Just wanted to mention that the Flow-Based Programming ( http://www.jpaulmorrison.com/fbp ) paradigm is a naturally multiprogramming/multiprocessing approach to application development. It provides a consistent application view from high level to low level. The Java and C# implementations take advantage of all the processors on your machine, but the older C++ implementation only uses one processor. However, it could fairly easily be extended to use BOOST (or pthreads, I assume) by the use of locking on connections. I had started converting it to use fibers, but I'm not sure if there's any point in continuing on this route. :-) Feedback would be appreciated. BTW The Java and C# implementations can even intercommunicate using sockets.

What is process and thread?

Yes, I have read many materials related to operating system. And I am still reading. But it seems all of them are describing the process and thread in a "abstract" way, which makes a lot of high level elabration on their behavior and logic orgnization.
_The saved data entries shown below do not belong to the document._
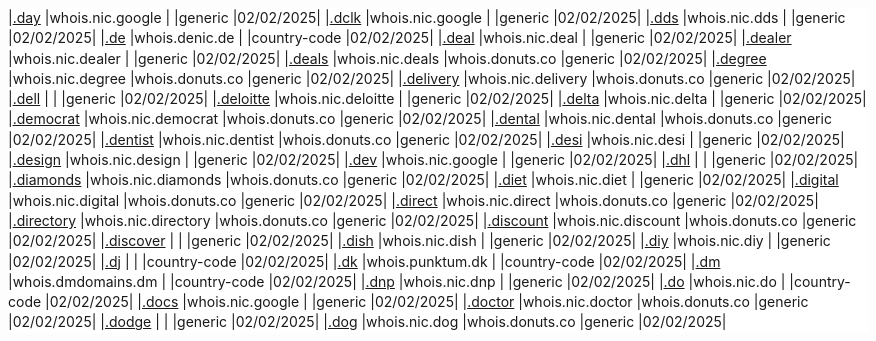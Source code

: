 |[.day](https://www.iana.org/whois?q=day)                              |whois.nic.google                  |                |generic           |02/02/2025|
|[.dclk](https://www.iana.org/whois?q=dclk)                            |whois.nic.google                  |                |generic           |02/02/2025|
|[.dds](https://www.iana.org/whois?q=dds)                              |whois.nic.dds                     |                |generic           |02/02/2025|
|[.de](https://www.iana.org/whois?q=de)                                |whois.denic.de                    |                |country-code      |02/02/2025|
|[.deal](https://www.iana.org/whois?q=deal)                            |whois.nic.deal                    |                |generic           |02/02/2025|
|[.dealer](https://www.iana.org/whois?q=dealer)                        |whois.nic.dealer                  |                |generic           |02/02/2025|
|[.deals](https://www.iana.org/whois?q=deals)                          |whois.nic.deals                   |whois.donuts.co |generic           |02/02/2025|
|[.degree](https://www.iana.org/whois?q=degree)                        |whois.nic.degree                  |whois.donuts.co |generic           |02/02/2025|
|[.delivery](https://www.iana.org/whois?q=delivery)                    |whois.nic.delivery                |whois.donuts.co |generic           |02/02/2025|
|[.dell](https://www.iana.org/whois?q=dell)                            |                                  |                |generic           |02/02/2025|
|[.deloitte](https://www.iana.org/whois?q=deloitte)                    |whois.nic.deloitte                |                |generic           |02/02/2025|
|[.delta](https://www.iana.org/whois?q=delta)                          |whois.nic.delta                   |                |generic           |02/02/2025|
|[.democrat](https://www.iana.org/whois?q=democrat)                    |whois.nic.democrat                |whois.donuts.co |generic           |02/02/2025|
|[.dental](https://www.iana.org/whois?q=dental)                        |whois.nic.dental                  |whois.donuts.co |generic           |02/02/2025|
|[.dentist](https://www.iana.org/whois?q=dentist)                      |whois.nic.dentist                 |whois.donuts.co |generic           |02/02/2025|
|[.desi](https://www.iana.org/whois?q=desi)                            |whois.nic.desi                    |                |generic           |02/02/2025|
|[.design](https://www.iana.org/whois?q=design)                        |whois.nic.design                  |                |generic           |02/02/2025|
|[.dev](https://www.iana.org/whois?q=dev)                              |whois.nic.google                  |                |generic           |02/02/2025|
|[.dhl](https://www.iana.org/whois?q=dhl)                              |                                  |                |generic           |02/02/2025|
|[.diamonds](https://www.iana.org/whois?q=diamonds)                    |whois.nic.diamonds                |whois.donuts.co |generic           |02/02/2025|
|[.diet](https://www.iana.org/whois?q=diet)                            |whois.nic.diet                    |                |generic           |02/02/2025|
|[.digital](https://www.iana.org/whois?q=digital)                      |whois.nic.digital                 |whois.donuts.co |generic           |02/02/2025|
|[.direct](https://www.iana.org/whois?q=direct)                        |whois.nic.direct                  |whois.donuts.co |generic           |02/02/2025|
|[.directory](https://www.iana.org/whois?q=directory)                  |whois.nic.directory               |whois.donuts.co |generic           |02/02/2025|
|[.discount](https://www.iana.org/whois?q=discount)                    |whois.nic.discount                |whois.donuts.co |generic           |02/02/2025|
|[.discover](https://www.iana.org/whois?q=discover)                    |                                  |                |generic           |02/02/2025|
|[.dish](https://www.iana.org/whois?q=dish)                            |whois.nic.dish                    |                |generic           |02/02/2025|
|[.diy](https://www.iana.org/whois?q=diy)                              |whois.nic.diy                     |                |generic           |02/02/2025|
|[.dj](https://www.iana.org/whois?q=dj)                                |                                  |                |country-code      |02/02/2025|
|[.dk](https://www.iana.org/whois?q=dk)                                |whois.punktum.dk                  |                |country-code      |02/02/2025|
|[.dm](https://www.iana.org/whois?q=dm)                                |whois.dmdomains.dm                |                |country-code      |02/02/2025|
|[.dnp](https://www.iana.org/whois?q=dnp)                              |whois.nic.dnp                     |                |generic           |02/02/2025|
|[.do](https://www.iana.org/whois?q=do)                                |whois.nic.do                      |                |country-code      |02/02/2025|
|[.docs](https://www.iana.org/whois?q=docs)                            |whois.nic.google                  |                |generic           |02/02/2025|
|[.doctor](https://www.iana.org/whois?q=doctor)                        |whois.nic.doctor                  |whois.donuts.co |generic           |02/02/2025|
|[.dodge](https://www.iana.org/whois?q=dodge)                          |                                  |                |generic           |02/02/2025|
|[.dog](https://www.iana.org/whois?q=dog)                              |whois.nic.dog                     |whois.donuts.co |generic           |02/02/2025|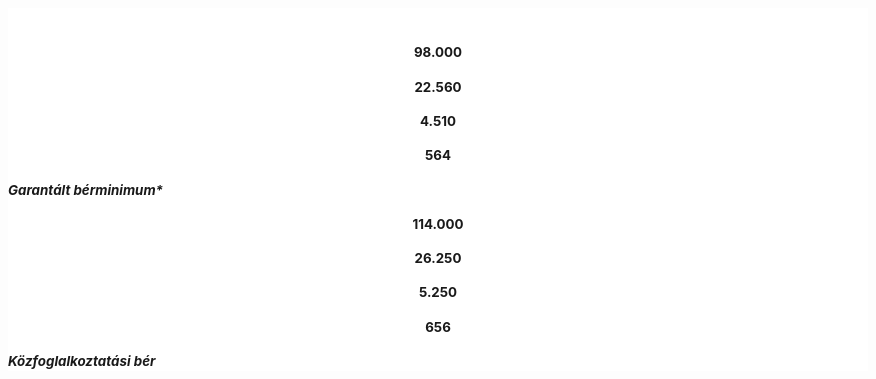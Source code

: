 <span style="mso-spacerun: yes;">&nbsp;</span></span></em></p></td><td style="width: 2.0cm; border-top: none; border-left: none; border-bottom: solid windowtext 1.0pt; border-right: solid windowtext 1.0pt; mso-border-top-alt: solid windowtext .5pt; mso-border-left-alt: solid windowtext .5pt; mso-border-alt: solid windowtext .5pt; padding: 0cm 5.4pt 0cm 5.4pt;" valign="top" width="57"><p class="MsoNormal" style="text-align: center; tab-stops: right 14.2pt;" align="center"><strong style="mso-bidi-font-weight: normal;"><span style="font-size: 10.0pt;">98.000</span></strong></p></td><td style="width: 49.6pt; border-top: none; border-left: none; border-bottom: solid windowtext 1.0pt; border-right: solid windowtext 1.0pt; mso-border-top-alt: solid windowtext .5pt; mso-border-left-alt: solid windowtext .5pt; mso-border-alt: solid windowtext .5pt; padding: 0cm 5.4pt 0cm 5.4pt;" valign="top" width="50"><p class="MsoNormal" style="text-align: center; tab-stops: right 14.2pt;" align="center"><strong style="mso-bidi-font-weight: normal;"><span style="font-size: 10.0pt;">22.560</span></strong></p></td><td style="width: 2.0cm; border-top: none; border-left: none; border-bottom: solid windowtext 1.0pt; border-right: solid windowtext 1.0pt; mso-border-top-alt: solid windowtext .5pt; mso-border-left-alt: solid windowtext .5pt; mso-border-alt: solid windowtext .5pt; padding: 0cm 5.4pt 0cm 5.4pt;" valign="top" width="57"><p class="MsoNormal" style="text-align: center; tab-stops: right 14.2pt;" align="center"><strong style="mso-bidi-font-weight: normal;"><span style="font-size: 10.0pt;">4.510</span></strong></p></td><td style="width: 44.05pt; border-top: none; border-left: none; border-bottom: solid windowtext 1.0pt; border-right: solid windowtext 1.0pt; mso-border-top-alt: solid windowtext .5pt; mso-border-left-alt: solid windowtext .5pt; mso-border-alt: solid windowtext .5pt; padding: 0cm 5.4pt 0cm 5.4pt;" valign="top" width="44"><p class="MsoNormal" style="text-align: center; tab-stops: right 14.2pt;" align="center"><strong style="mso-bidi-font-weight: normal;"><span style="font-size: 10.0pt;">564</span></strong></p></td></tr><tr style="mso-yfti-irow: 2;"><td style="width: 233.9pt; border: solid windowtext 1.0pt; border-top: none; mso-border-top-alt: solid windowtext .5pt; mso-border-alt: solid windowtext .5pt; padding: 0cm 5.4pt 0cm 5.4pt;" valign="top" width="234"><p class="MsoNormal" style="tab-stops: right 14.2pt;"><strong style="mso-bidi-font-weight: normal;"><em style="mso-bidi-font-style: normal;"><span style="font-size: 10.0pt;">Garantált bérminimum* </span></em></strong><em style="mso-bidi-font-style: normal;"><span style="font-size: 10.0pt;"><span style="mso-spacerun: yes;">&nbsp;</span></span></em></p></td><td style="width: 2.0cm; border-top: none; border-left: none; border-bottom: solid windowtext 1.0pt; border-right: solid windowtext 1.0pt; mso-border-top-alt: solid windowtext .5pt; mso-border-left-alt: solid windowtext .5pt; mso-border-alt: solid windowtext .5pt; padding: 0cm 5.4pt 0cm 5.4pt;" valign="top" width="57"><p class="MsoNormal" style="text-align: center; tab-stops: right 14.2pt;" align="center"><strong style="mso-bidi-font-weight: normal;"><span style="font-size: 10.0pt;">114.000</span></strong></p></td><td style="width: 49.6pt; border-top: none; border-left: none; border-bottom: solid windowtext 1.0pt; border-right: solid windowtext 1.0pt; mso-border-top-alt: solid windowtext .5pt; mso-border-left-alt: solid windowtext .5pt; mso-border-alt: solid windowtext .5pt; padding: 0cm 5.4pt 0cm 5.4pt;" valign="top" width="50"><p class="MsoNormal" style="text-align: center; tab-stops: right 14.2pt;" align="center"><strong style="mso-bidi-font-weight: normal;"><span style="font-size: 10.0pt;">26.250</span></strong></p></td><td style="width: 2.0cm; border-top: none; border-left: none; border-bottom: solid windowtext 1.0pt; border-right: solid windowtext 1.0pt; mso-border-top-alt: solid windowtext .5pt; mso-border-left-alt: solid windowtext .5pt; mso-border-alt: solid windowtext .5pt; padding: 0cm 5.4pt 0cm 5.4pt;" valign="top" width="57"><p class="MsoNormal" style="text-align: center; tab-stops: right 14.2pt;" align="center"><strong style="mso-bidi-font-weight: normal;"><span style="font-size: 10.0pt;">5.250</span></strong></p></td><td style="width: 44.05pt; border-top: none; border-left: none; border-bottom: solid windowtext 1.0pt; border-right: solid windowtext 1.0pt; mso-border-top-alt: solid windowtext .5pt; mso-border-left-alt: solid windowtext .5pt; mso-border-alt: solid windowtext .5pt; padding: 0cm 5.4pt 0cm 5.4pt;" valign="top" width="44"><p class="MsoNormal" style="text-align: center; tab-stops: right 14.2pt;" align="center"><strong style="mso-bidi-font-weight: normal;"><span style="font-size: 10.0pt;">656</span></strong></p></td></tr><tr style="mso-yfti-irow: 3;"><td style="width: 233.9pt; border: solid windowtext 1.0pt; border-top: none; mso-border-top-alt: solid windowtext .5pt; mso-border-alt: solid windowtext .5pt; padding: 0cm 5.4pt 0cm 5.4pt;" valign="top" width="234"><p class="MsoNormal" style="tab-stops: right 14.2pt;"><strong style="mso-bidi-font-weight: normal;"><em style="mso-bidi-font-style: normal;"><span style="font-size: 10.0pt;">Közfoglalkoztatási bér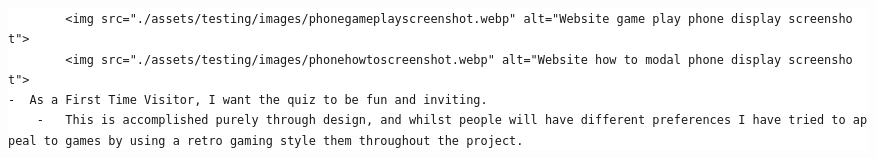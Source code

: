            <img src="./assets/testing/images/phonegameplayscreenshot.webp" alt="Website game play phone display screenshot">
            <img src="./assets/testing/images/phonehowtoscreenshot.webp" alt="Website how to modal phone display screenshot">
    -  As a First Time Visitor, I want the quiz to be fun and inviting. 
        -   This is accomplished purely through design, and whilst people will have different preferences I have tried to appeal to games by using a retro gaming style them throughout the project.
I am wondering what are they physically? In my opinion, they are just some in-memory "data structures" which are maintained and used by the kernel codes to facilitate the execution of program. For example, operating system use some process data structure (PCB) to describe the aspects of the process assigned for a certain program, such as its priority, its address space and so on. Is this all right?

First thing you need to know to understand the difference between a process and a thread, is a fact, that processes do not run, threads do.
So, what is a thread? Closest I can get explaining it is an execution state, as in: a combination of CPU registers, stack, the lot. You can see a proof of that, by breaking in a debugger at any given moment. What do you see? A call stack, a set of registers. That's pretty much it. That's the thread.
Now, then, what is a process. Well, it's a like an abstract "container" entity for running threads. As far as OS is concerned in a first approximation, it's an entity OS allocates some VM to, assigns some system resources to (like file handles, network sockets), &c.
How do they work together? The OS creates a "process" by reserving some resources to it, and starting a "main" thread. That thread then can spawn more threads. Those are the threads in one process. They more or less can share those resources one way or another (say, locking might be needed for them not to spoil the fun for others &c). From there on, OS is normally responsible for maintaining those threads "inside" that VM (detecting and preventing attempts to access memory which doesn't "belong" to that process), providing some type of scheduling those threads, so that they can run "one-after-another-and-not-just-one-all-the-time".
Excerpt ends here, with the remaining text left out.